SUPPLIED DATA Start Marker
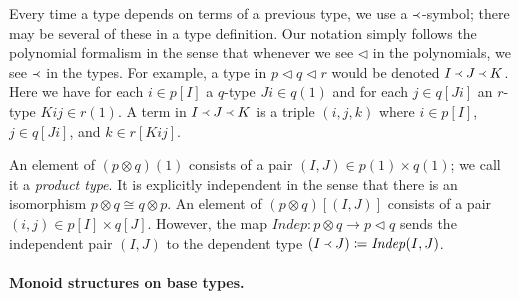 \documentclass[11pt, one side, article]{memoir}
\theoremstyle{definition}
\theoremstyle{plain}
\newcommand{\Fun}[1]{\mathit{#1}}%
\newcommand{\0}{\textsf{0}}
\newcommand{\1}{\tn{\textsf{1}}}
\newcommand{\tri}{\mathbin{\triangleleft}}
\newcommand{\indep}{\Fun{Indep}}
\newcommand{\founds}{\Yleft}
\begin{document}
Every time a type depends on terms of a previous type, we use a $\founds$-symbol; there may be several of these in a type definition. Our notation simply follows the polynomial formalism in the sense that whenever we see $\tri$ in the polynomials, we see $\founds$ in the types. For example, a type in $p\tri q\tri r$ would be denoted $I\founds J\founds K$. Here we have for each $i\in p[I]$ a $q$-type $Ji\in q(1)$ and for each $j\in q[J i]$ an $r$-type $Kij\in r(1)$. A term in $I\founds J\founds K$ is a triple $(i,j,k)$ where $i\in p[I]$, $j\in q[Ji]$, and $k\in r[Kij]$.

An element of $(p\otimes q)(1)$ consists of a pair $(I,J)\in p(1)\times q(1)$; we call it a \emph{product type}. It is explicitly independent in the sense that there is an isomorphism $p\otimes q\cong q\otimes p$. An element of $(p\otimes q)[(I,J)]$ consists of a pair $(i,j)\in p[I]\times q[J]$. However, the map $\indep\colon p\otimes q\to p\tri q$ sends the independent pair $(I,J)$ to the dependent type $(I\founds J)\coloneqq\indep(I,J)$.

\paragraph{Monoid structures on base types.}
\end{document}
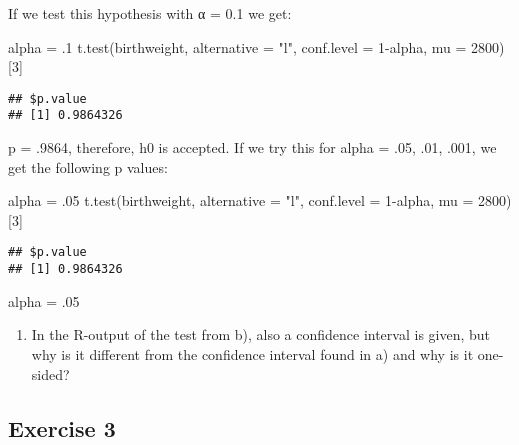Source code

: \documentclass[
]{article}
\newenvironment{Shaded}{\begin{snugshade}}{\end{snugshade}}
\newcommand{\AttributeTok}[1]{\textcolor[rgb]{0.77,0.63,0.00}{#1}}
\newcommand{\DecValTok}[1]{\textcolor[rgb]{0.00,0.00,0.81}{#1}}
\newcommand{\FunctionTok}[1]{\textcolor[rgb]{0.00,0.00,0.00}{#1}}
\newcommand{\NormalTok}[1]{#1}
\newcommand{\OtherTok}[1]{\textcolor[rgb]{0.56,0.35,0.01}{#1}}
\newcommand{\SpecialCharTok}[1]{\textcolor[rgb]{0.00,0.00,0.00}{#1}}
\newcommand{\StringTok}[1]{\textcolor[rgb]{0.31,0.60,0.02}{#1}}
\providecommand{\tightlist}{%
  \setlength{\itemsep}{0pt}\setlength{\parskip}{0pt}}
\begin{document}
If we test this hypothesis with α = 0.1 we get:

\begin{Shaded}
\begin{Highlighting}[]
\NormalTok{alpha }\OtherTok{=}\NormalTok{ .}\DecValTok{1}
\FunctionTok{t.test}\NormalTok{(birthweight, }\AttributeTok{alternative =} \StringTok{"l"}\NormalTok{, }\AttributeTok{conf.level =} \DecValTok{1}\SpecialCharTok{{-}}\NormalTok{alpha, }\AttributeTok{mu =} \DecValTok{2800}\NormalTok{)[}\DecValTok{3}\NormalTok{]}
\end{Highlighting}
\end{Shaded}

\begin{verbatim}
## $p.value
## [1] 0.9864326
\end{verbatim}

p = .9864, therefore, h0 is accepted. If we try this for alpha = .05,
.01, .001, we get the following p values:

\begin{Shaded}
\begin{Highlighting}[]
\NormalTok{alpha }\OtherTok{=}\NormalTok{ .}\DecValTok{05}
\FunctionTok{t.test}\NormalTok{(birthweight, }\AttributeTok{alternative =} \StringTok{"l"}\NormalTok{, }\AttributeTok{conf.level =} \DecValTok{1}\SpecialCharTok{{-}}\NormalTok{alpha, }\AttributeTok{mu =} \DecValTok{2800}\NormalTok{)[}\DecValTok{3}\NormalTok{]}
\end{Highlighting}
\end{Shaded}

\begin{verbatim}
## $p.value
## [1] 0.9864326
\end{verbatim}

\begin{Shaded}
\begin{Highlighting}[]
\NormalTok{alpha }\OtherTok{=}\NormalTok{ .}\DecValTok{05}
\end{Highlighting}
\end{Shaded}

\begin{enumerate}
\def\labelenumi{\alph{enumi})}
\setcounter{enumi}{2}
\tightlist
\item
  In the R-output of the test from b), also a confidence interval is
  given, but why is it different from the confidence interval found in
  a) and why is it one-sided?
\end{enumerate}

\hypertarget{exercise-3}{%
\subsection{Exercise 3}\label{exercise-3}}
\end{document}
SUPPLIED DATA End Marker
- TASK INSTRUCTIONS: Search the records for lines holding the word "enumi", then copy each line you find.

- EXERCISE SOLUTION:
\def\labelenumi{\alph{enumi})}
\setcounter{enumi}{2}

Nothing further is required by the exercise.